PR-104 is being evaluated in treating patients with refractory/relapsed AML in phase I/II study (NCT01037556), because leukemic bone marrow was reported to be sufficiently hypoxic to activate PR-104 to its active metabolite PR-104H and PR-104M. The final report demonstrated that PR-104 had moderate toxicity such as myelosuppression and enterocolitis (81).

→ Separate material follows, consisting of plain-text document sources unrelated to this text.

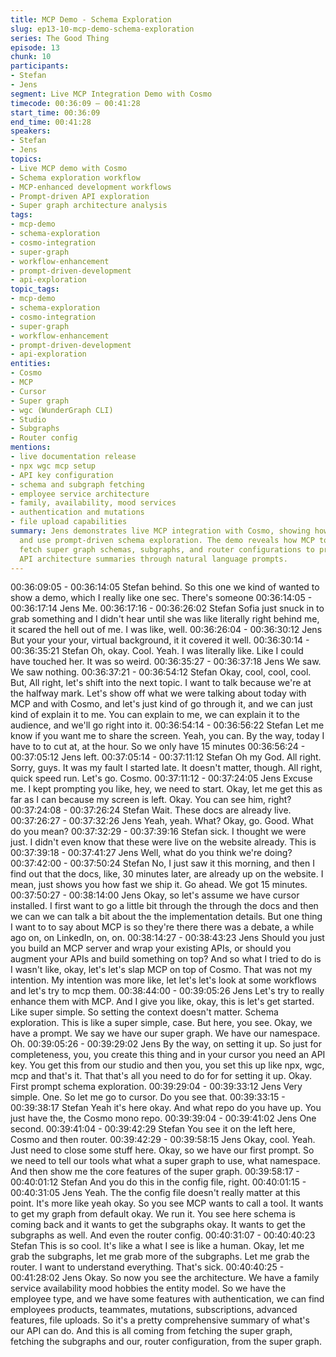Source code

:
 ```yaml
---
title: MCP Demo - Schema Exploration
slug: ep13-10-mcp-demo-schema-exploration
series: The Good Thing
episode: 13
chunk: 10
participants:
- Stefan
- Jens
segment: Live MCP Integration Demo with Cosmo
timecode: 00:36:09 – 00:41:28
start_time: 00:36:09
end_time: 00:41:28
speakers:
- Stefan
- Jens
topics:
- Live MCP demo with Cosmo
- Schema exploration workflow
- MCP-enhanced development workflows
- Prompt-driven API exploration
- Super graph architecture analysis
tags:
- mcp-demo
- schema-exploration
- cosmo-integration
- super-graph
- workflow-enhancement
- prompt-driven-development
- api-exploration
topic_tags:
- mcp-demo
- schema-exploration
- cosmo-integration
- super-graph
- workflow-enhancement
- prompt-driven-development
- api-exploration
entities:
- Cosmo
- MCP
- Cursor
- Super graph
- wgc (WunderGraph CLI)
- Studio
- Subgraphs
- Router config
mentions:
- live documentation release
- npx wgc mcp setup
- API key configuration
- schema and subgraph fetching
- employee service architecture
- family, availability, mood services
- authentication and mutations
- file upload capabilities
summary: Jens demonstrates live MCP integration with Cosmo, showing how to set up
  and use prompt-driven schema exploration. The demo reveals how MCP tools can automatically
  fetch super graph schemas, subgraphs, and router configurations to provide comprehensive
  API architecture summaries through natural language prompts.
---
```


00:36:09:05 - 00:36:14:05
Stefan
behind.
So this one we kind of wanted to show a demo, which I really like one sec. There's someone
00:36:14:05 - 00:36:17:14
Jens
Me.
00:36:17:16 - 00:36:26:02
Stefan
Sofia just snuck in to grab something and I didn't hear until she was like literally right behind me,
it scared the hell out of me. I was like, well.
00:36:26:04 - 00:36:30:12
Jens
But your your your, virtual background, it it covered it well.
00:36:30:14 - 00:36:35:21
Stefan
Oh, okay. Cool. Yeah. I was literally like. Like I could have touched her. It was so weird.
00:36:35:27 - 00:36:37:18
Jens
We saw. We saw nothing.
00:36:37:21 - 00:36:54:12
Stefan
Okay, cool, cool, cool. But, All right, let's shift into the next topic. I want to talk because we're at
the halfway mark. Let's show off what we were talking about today with MCP and with Cosmo,
and let's just kind of go through it, and we can just kind of explain it to me. You can explain to
me, we can explain it to the audience, and we'll go right into it.
00:36:54:14 - 00:36:56:22
Stefan
Let me know if you want me to share the screen.
Yeah, you can. By the way, today I have to to cut at, at the hour. So we only have 15 minutes
00:36:56:24 - 00:37:05:12
Jens
left.
00:37:05:14 - 00:37:11:12
Stefan
Oh my God. All right. Sorry, guys. It was my fault I started late. It doesn't matter, though. All
right, quick speed run. Let's go. Cosmo.
00:37:11:12 - 00:37:24:05
Jens
Excuse me. I kept prompting you like, hey, we need to start. Okay, let me get this as far as I can
because my screen is left. Okay. You can see him, right?
00:37:24:08 - 00:37:26:24
Stefan
Wait. These docs are already live.
00:37:26:27 - 00:37:32:26
Jens
Yeah, yeah. What? Okay, go. Good. What do you mean?
00:37:32:29 - 00:37:39:16
Stefan
sick.
I thought we were just. I didn't even know that these were live on the website already. This is
00:37:39:18 - 00:37:41:27
Jens
Well, what do you think we're doing?
00:37:42:00 - 00:37:50:24
Stefan
No, I just saw it this morning, and then I find out that the docs, like, 30 minutes later, are already
up on the website. I mean, just shows you how fast we ship it. Go ahead. We got 15 minutes.
00:37:50:27 - 00:38:14:00
Jens
Okay, so let's assume we have cursor installed. I first want to go a little bit through the through
the docs and then we can we can talk a bit about the the implementation details. But one thing I
want to to say about MCP is so they're there there was a debate, a while ago on, on LinkedIn,
on, on.
00:38:14:27 - 00:38:43:23
Jens
Should you just you build an MCP server and wrap your existing APIs, or should you augment
your APIs and build something on top? And so what I tried to do is I wasn't like, okay, let's let's
slap MCP on top of Cosmo. That was not my intention. My intention was more like, let let's let's
look at some workflows and let's try to mcp them.
00:38:44:00 - 00:39:05:26
Jens
Let's try to really enhance them with MCP. And I give you like, okay, this is let's get started. Like
super simple. So setting the context doesn't matter. Schema exploration. This is like a super
simple, case. But here, you see. Okay, we have a prompt. We say we have our super graph. We
have our namespace. Oh.
00:39:05:26 - 00:39:29:02
Jens
By the way, on setting it up. So just for completeness, you, you create this thing and in your
cursor you need an API key. You get this from our studio and then you, you set this up like npx,
wgc, mcp and that's it. That that's all you need to do for for setting it up. Okay. First prompt
schema exploration.
00:39:29:04 - 00:39:33:12
Jens
Very simple. One. So let me go to cursor. Do you see that.
00:39:33:15 - 00:39:38:17
Stefan
Yeah it's here okay. And what repo do you have up. You just have the, the Cosmo mono repo.
00:39:39:04 - 00:39:41:02
Jens
One second.
00:39:41:04 - 00:39:42:29
Stefan
You see it on the left here, Cosmo and then router.
00:39:42:29 - 00:39:58:15
Jens
Okay, cool. Yeah. Just need to close some stuff here. Okay, so we have our first prompt. So we
need to tell our tools what what a super graph to use, what namespace. And then show me the
core features of the super graph.
00:39:58:17 - 00:40:01:12
Stefan
And you do this in the config file, right.
00:40:01:15 - 00:40:31:05
Jens
Yeah. The the config file doesn't really matter at this point. It's more like yeah okay. So you see
MCP wants to call a tool. It wants to get my graph from default okay. We run it. You see here
schema is coming back and it wants to get the subgraphs okay. It wants to get the subgraphs as
well. And even the router config.
00:40:31:07 - 00:40:40:23
Stefan
This is so cool. It's like a what I see is like a human. Okay, let me grab the subgraphs, let me
grab more of the subgraphs. Let me grab the router. I want to understand everything. That's
sick.
00:40:40:25 - 00:41:28:02
Jens
Okay. So now you see the architecture. We have a family service availability mood hobbies the
entity model. So we have the employee type, and we have some features with authentication,
we can find employees products, teammates, mutations, subscriptions, advanced features, file
uploads. So it's a pretty comprehensive summary of what's our API can do. And this is all
coming from fetching the super graph, fetching the subgraphs and our, router configuration,
from the super graph.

The hypoxic prodrugs are showing promising results in preclinical and clinical studies in hematologic malignancies as well as solid tumors; however, their toxicity and pharmacokinetics appear to be a limiting factor in these treatments. We suggest further studies for the development of a new generation of hypoxic prodrugs with greater hypoxic selectivity, lower toxicity, and better pharmacokinetics, as well as more efficient vector for enhanced delivery of these drugs to hypoxic regions.

HIFα-targeted therapy is another promising approach to overcome hypoxia-induced progression, metastasis, and drug resistance. Although hypoxia does not equate HIFα expression, because the HIFα pathway is also regulated in normoxic conditions, HIFα is strongly intertwined with almost every aspect of cancer biology due to its powerful potential of regulating gene transcription. Recently, a high-throughput screening of FDA-approved drugs disclosed digoxin, acriflavine, anthracyclines (doxorubicin), vincristine, paclitaxel, and many more as HIFα inhibitors, which suggest that currently used drugs are already inhibiting HIFα. However, based on their primary therapeutic functions, these inhibitors have also HIFα-independent effects, thus their usage is not specific (82).

Silencing HIF1α with shRNA successfully reduced multiple myeloma–induced new vessel formation and tumor burden (11, 23). In addition, inhibition of HIFα was proposed to target therapy-resistant stem cell–like phenotype in hematologic CSCs (83). Promising study in vivo demonstrated that HIF1α inhibition using echinomycin in lymphoma (61) and leukemia (63) stem cells, efficiently decreased tumor-initiating activity of these cells and improved survival of mice. It was also shown that blocking HIFα enhances the antiproliferative effect of lenalidomide (23) and melphalan (21).

Further studies are warranted to investigate the therapeutic applications of inhibition of HIFα in prevention of tumor progression, metastasis, and drug resistance in hematologic malignancies. Furthermore, the development of more specific small-molecule HIFα inhibitors is urgently needed in the field to test these therapeutic applications.

Tumor-hypoxia was shown to develop in correlation with the progression of hematologic malignancies and is associated with aggressive tumor behavior. Exploiting the distinctive features of hypoxia and hypoxia-regulated molecules in hematologic malignancies is a promising strategy to improve the treatment of hematologic malignancies; however, its full potential is yet to be determined. We hypothesize that targeting hypoxia in hematologic malignancies, especially in multiple myeloma and lymphoma, will improve the treatment in these diseases through inhibition of angiogenesis, metastasis, and drug resistance.

A.K. Azab reports receiving research funding from Selexys Pharmaceuticals, Verastem Inc., Karyopharm Therapeutics Inc., and Cellworks. No potential conflicts of interest were disclosed by other authors.